Democrats Gwen Moore of Milwaukee and Ron Kind of La Crosse plan to vote no.
Moore, citing the absence of a guest worker program, said the bill fell short of true immigration reform. The measure "generally diminishes the chances that immigrants have of becoming permanent citizens," she said
The US House more closely represents the will of the people. The US Senate and President tend to be more closely allied with elites. So Sensenbrenner and allies face an uphill battle trying to get more border fences and interior enforcement of immigration controls.

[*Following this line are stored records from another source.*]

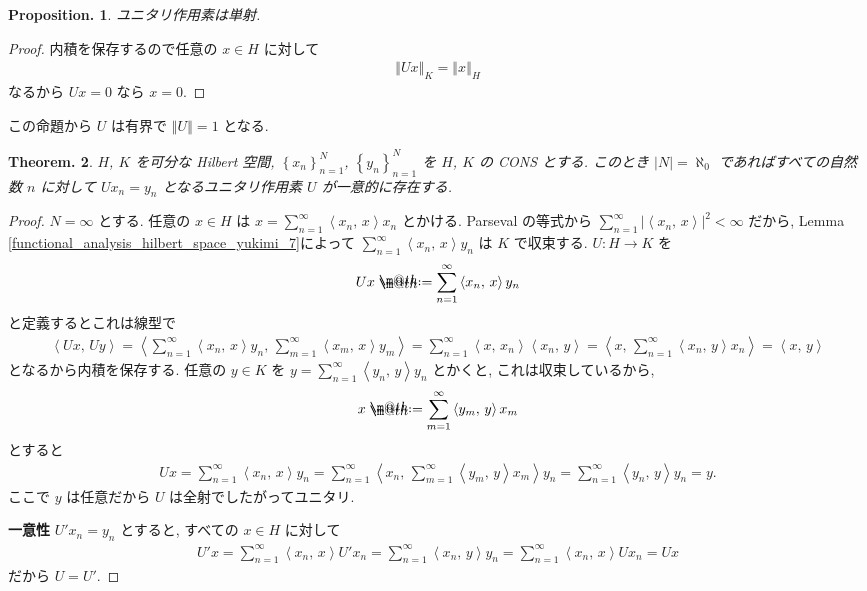 \documentclass[openany, a4paper, oneside]{jsbook}
\makeatletter
\newcommand*{\defeq}{\mathrel{\rlap{%
\raisebox{0.3ex}{$\m@th\cdot$}}%
\raisebox{-0.3ex}{$\m@th\cdot$}}%
=}
\theoremstyle{break}
\theoremstyle{breakdefn}
\newtheorem{thm}{Theorem.}[section]
\newtheorem{prop}[thm]{Proposition.}
\newcommand{\abs}[1]{\left|#1\right|}
\newcommand{\norm}[1]{\left\Vert#1\right\Vert}
\newcommand{\cbk}[1]{\left\{#1\right\}}
\newcommand{\bkt}[2]{\left\langle#1,\,#2\right\rangle}
\makeatother
\begin{document}
\begin{prop}
 ユニタリ作用素は単射.
\end{prop}
\begin{proof}
内積を保存するので任意の $x \in H$ に対して
\begin{align}
 \norm{Ux}_K
 =
 \norm{x}_H
\end{align}
なるから $Ux = 0$ なら $x = 0$.
\end{proof}
この命題から $U$ は有界で $\norm{U} = 1$ となる.

\begin{thm}\label{functional_analysis_hilbert_space_yukimi_12}
 $H$, $K$ を可分な Hilbert 空間, $\cbk{x_n}_{n=1}^N$, $\cbk{y_n}_{n=1}^N$ を $H$, $K$ の CONS とする.
 このとき $\abs{N} = \aleph_0$ であればすべての自然数 $n$ に対して $Ux_n = y_n$ となるユニタリ作用素 $U$ が一意的に存在する.
\end{thm}
\begin{proof}
$N = \infty$ とする.
任意の $x \in H$ は $x = \sum_{n=1}^\infty \bkt{x_n}{x} x_n$ とかける.
Parseval の等式から $\sum_{n=1}^\infty \abs{\bkt{x_n}{x}}^2 < \infty$ だから,
Lemma \ref{functional_analysis_hilbert_space_yukimi_7}によって $\sum_{n=1}^\infty \bkt{x_n}{x} y_n$ は $K$ で収束する.
$U \colon H \to K$ を
\begin{align}
 Ux
 \defeq
 \sum_{n=1}^\infty \bkt{x_n}{x} y_n
\end{align}
と定義するとこれは線型で
\begin{align}
 \bkt{Ux}{Uy}
 =
 \bkt{\sum_{n=1}^{\infty} \bkt{x_n}{x} y_n}{\sum_{m=1}^{\infty} \bkt{x_m}{x} y_m}
 =
 \sum_{n=1}^{\infty} \bkt{x}{x_n} \bkt{x_n}{y}
 =
 \bkt{x}{\sum_{n=1}^{\infty} \bkt{x_n}{y} x_n}
 =
 \bkt{x}{y}
\end{align}
となるから内積を保存する.
任意の $y \in K$ を $y = \sum_{n=1}^{\infty} \bkt{y_n}{y} y_n$ とかくと, これは収束しているから,
\begin{align}
 x
 \defeq
 \sum_{m=1}^{\infty} \bkt{y_m}{y} x_m
\end{align}
とすると
\begin{align}
 U x
 =
 \sum_{n=1}^{\infty} \bkt{x_n}{x} y_n
 =
 \sum_{n=1}^{\infty} \bkt{x_n}{\sum_{m=1}^{\infty} \bkt{y_m}{y} x_m} y_n
 =
 \sum_{n=1}^{\infty} \bkt{y_n}{y} y_n
 =
 y.
\end{align}
ここで $y$ は任意だから $U$ は全射でしたがってユニタリ.

\textbf{一意性}
$U'x_n = y_n$ とすると, すべての $x \in H$ に対して
\begin{align}
 U'x
 =
 \sum_{n=1}^{\infty} \bkt{x_n}{x} U' x_n
 =
 \sum_{n=1}^{\infty} \bkt{x_n}{y} y_n
 =
 \sum_{n=1}^{\infty} \bkt{x_n}{x} Ux_n
 =
 Ux
\end{align}
だから $U = U'$.
\end{proof}
\end{document}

So far America's traitorous elites are winning and America as a whole is losing on immigration.
H.R. 4437 gives more direction to the Secretary of the Department of Homeland Security (DHS) and the Secretary of Defense in five specific areas:
- It calls for them to develop a plan to increase the availability of the Department of Defense surveillance along the U.S. international land and maritime borders
- To assess border security vulnerabilities on Department of Interior land directly adjacent to the U.S. border
- Conduct a training exercise on border security information sharing
- Establish a Border Security Advisory Committee
- Establish a university-based center of Excellence for Border Security
Additionally, the bill also requires that the Secretary of DHS place any alien, unless from Mexico or Canada or who has not been admitted or paroled, into expedited removal if apprehended within 100 miles of the border and within 14 days of unauthorized entry.
If public anger continues to build on immigration the bill might eventually pass.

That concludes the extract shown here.